Output exactly the lines between the one holding "90 degrees clockwise" and the last line of the data below, both of those lines included.

### Material provided
-=-=-=-=-

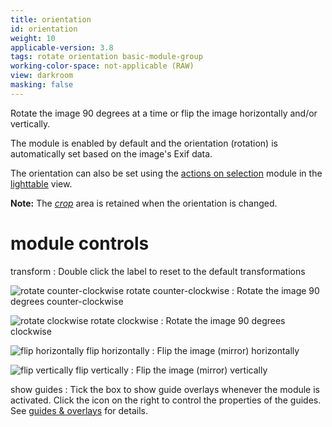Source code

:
 ```yaml
---
title: orientation
id: orientation
weight: 10
applicable-version: 3.8
tags: rotate orientation basic-module-group
working-color-space: not-applicable (RAW)
view: darkroom
masking: false
---
```


Rotate the image 90 degrees at a time or flip the image horizontally and/or vertically.

The module is enabled by default and the orientation (rotation) is automatically set based on the image's Exif data.

The orientation can also be set using the [actions on selection](../utility-modules/lighttable/selected-image.md) module in the [lighttable](../../lighttable/_index.md) view.

**Note:** The [_crop_](./crop.md) area is retained when the orientation is changed.

# module controls

transform
: Double click the label to reset to the default transformations

![rotate counter-clockwise](./orientation/rotate-counter-clockwise.png#icon) rotate counter-clockwise
: Rotate the image 90 degrees counter-clockwise

![rotate clockwise](./orientation/rotate-clockwise.png#icon) rotate clockwise
: Rotate the image 90 degrees clockwise

![flip horizontally](./orientation/flip-horizontal.png#icon) flip horizontally
: Flip the image (mirror) horizontally

![flip vertically](./orientation/flip-vertical.png#icon) flip vertically
: Flip the image (mirror) vertically

show guides
: Tick the box to show guide overlays whenever the module is activated. Click the icon on the right to control the properties of the guides. See [guides & overlays](../utility-modules/darkroom/guides-overlays.md) for details.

-=-=-=-=-

### Solution
: Rotate the image 90 degrees clockwise

![flip horizontally](./orientation/flip-horizontal.png#icon) flip horizontally
: Flip the image (mirror) horizontally

![flip vertically](./orientation/flip-vertical.png#icon) flip vertically
: Flip the image (mirror) vertically

show guides
: Tick the box to show guide overlays whenever the module is activated. Click the icon on the right to control the properties of the guides. See [guides & overlays](../utility-modules/darkroom/guides-overlays.md) for details.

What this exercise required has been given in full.